Concerns had been raised about the ballooning debt stock levels which could push the nation into a debt distress country.
But according to Ecobank Research Report, the government’s plan of re-profiling the debt and its management of the Ghanaian economy is consistent in bringing down the debt levels.
“While the recent ramp-up in Sub Sahara African debt issuances has increased concern over a looming external debt crisis in SSA, more so with Ghana where the Eurobond sale has increased the external debt stock to USD$9.2bn by our estimates and tilts the GHS-US$ debt mix to 54:46 (Dec. 2016 56:44), consistent with government’s plan to reduce domestic borrowing, we remain cautiously optimistic that the country’s debt profile will remain manageable”, the report noted.

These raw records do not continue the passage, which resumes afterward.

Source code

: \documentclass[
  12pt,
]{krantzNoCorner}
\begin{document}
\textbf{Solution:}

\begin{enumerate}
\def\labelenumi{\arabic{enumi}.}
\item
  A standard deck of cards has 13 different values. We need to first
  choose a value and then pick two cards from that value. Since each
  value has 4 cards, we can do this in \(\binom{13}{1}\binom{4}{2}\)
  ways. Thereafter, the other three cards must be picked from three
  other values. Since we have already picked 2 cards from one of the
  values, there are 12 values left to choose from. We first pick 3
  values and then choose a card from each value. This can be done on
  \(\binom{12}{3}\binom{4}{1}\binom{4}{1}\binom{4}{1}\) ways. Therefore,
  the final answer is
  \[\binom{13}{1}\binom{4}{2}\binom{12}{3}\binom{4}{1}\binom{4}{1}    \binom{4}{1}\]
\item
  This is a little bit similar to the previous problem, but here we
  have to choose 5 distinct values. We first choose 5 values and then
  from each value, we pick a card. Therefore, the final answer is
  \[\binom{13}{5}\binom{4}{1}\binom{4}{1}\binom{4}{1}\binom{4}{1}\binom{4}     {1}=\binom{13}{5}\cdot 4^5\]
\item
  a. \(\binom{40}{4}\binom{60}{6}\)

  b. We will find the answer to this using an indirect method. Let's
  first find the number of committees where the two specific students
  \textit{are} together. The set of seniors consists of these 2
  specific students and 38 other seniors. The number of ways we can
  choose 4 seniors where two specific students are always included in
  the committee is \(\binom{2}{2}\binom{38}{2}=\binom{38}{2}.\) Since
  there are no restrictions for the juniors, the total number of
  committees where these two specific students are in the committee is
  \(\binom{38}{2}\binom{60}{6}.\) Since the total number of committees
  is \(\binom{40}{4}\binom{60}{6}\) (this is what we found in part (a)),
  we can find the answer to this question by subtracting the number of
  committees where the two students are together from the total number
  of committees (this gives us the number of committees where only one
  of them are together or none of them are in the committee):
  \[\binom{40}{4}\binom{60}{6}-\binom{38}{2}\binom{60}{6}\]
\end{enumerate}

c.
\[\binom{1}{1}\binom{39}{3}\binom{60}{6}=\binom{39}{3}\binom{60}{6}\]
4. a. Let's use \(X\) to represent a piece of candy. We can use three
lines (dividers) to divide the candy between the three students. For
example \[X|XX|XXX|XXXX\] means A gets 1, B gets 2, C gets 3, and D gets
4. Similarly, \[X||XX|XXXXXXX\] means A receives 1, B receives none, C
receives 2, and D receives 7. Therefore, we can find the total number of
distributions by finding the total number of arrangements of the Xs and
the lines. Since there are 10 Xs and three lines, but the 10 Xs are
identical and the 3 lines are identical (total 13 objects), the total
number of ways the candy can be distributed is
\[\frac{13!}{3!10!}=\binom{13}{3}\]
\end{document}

It further explained that “This is on the basis that the government continues with its fiscal consolidation plan and that the economy will grow strongly by 6.6 percent in 2018, increasing prospect for higher revenue generation.”
Moreover, it stated that the government’s plans to use part of the proceeds to refinance debt and re-profile debt by increasing supply of longer-dated instruments will translate to lower borrowings via reduced local debt issuances.
In view of these factors, it said foreign reserves is expected to rise above US$7.0 billion (4 months of imports) from US$6.9 billion (3.8 months) in February 2018 and bolster the positive bias on the Ghana cedi outlook.
Investor confidence surges
The report also revealed that investor confidence in the Ghanaian economy continues to soar after the nation registered the lowest coupon rate of 7.627 percent ever in Sub Saharan Africa for the 10 year US$1bn Eurobond issued recently. The debut 30-year Eurobond was also issued at par at 8.627 percent.
Looking ahead, it emphasized that “an improved fiscal revenue profile and increased US dollar borrowings translate to lower GH cedi debt issuance and greater cost sensitivity at monthly Ghana cedi bond auctions”.
The Ghana cedi yield curve is declining in line with BoG’s easing stance amid a slowdown in inflation and a pro-growth policy bias.
In addition, the report noted increased foreign participation in longer term debt issuances and lower local debt issuances are likely to maintain attraction on Ghana cedi-denominated assets and to increase the scope for further yield decline over 2018.
This it believes would support the Ghana cedi to remain broadly stable, trading around GHS4.40-4.50:US$ by the end of quarter two 2018.
Ghana’s recent Eurobond issuance is expected to help the nation benefit from a deep and liquid capital market as it extends the USD debt curve. Proceeds from the sale will be used to redeem US$750m worth of Ghana’s 2022 Eurobond, while another US$750m will be used to finance infrastructure projects while the remainder is kept as part of foreign reserves.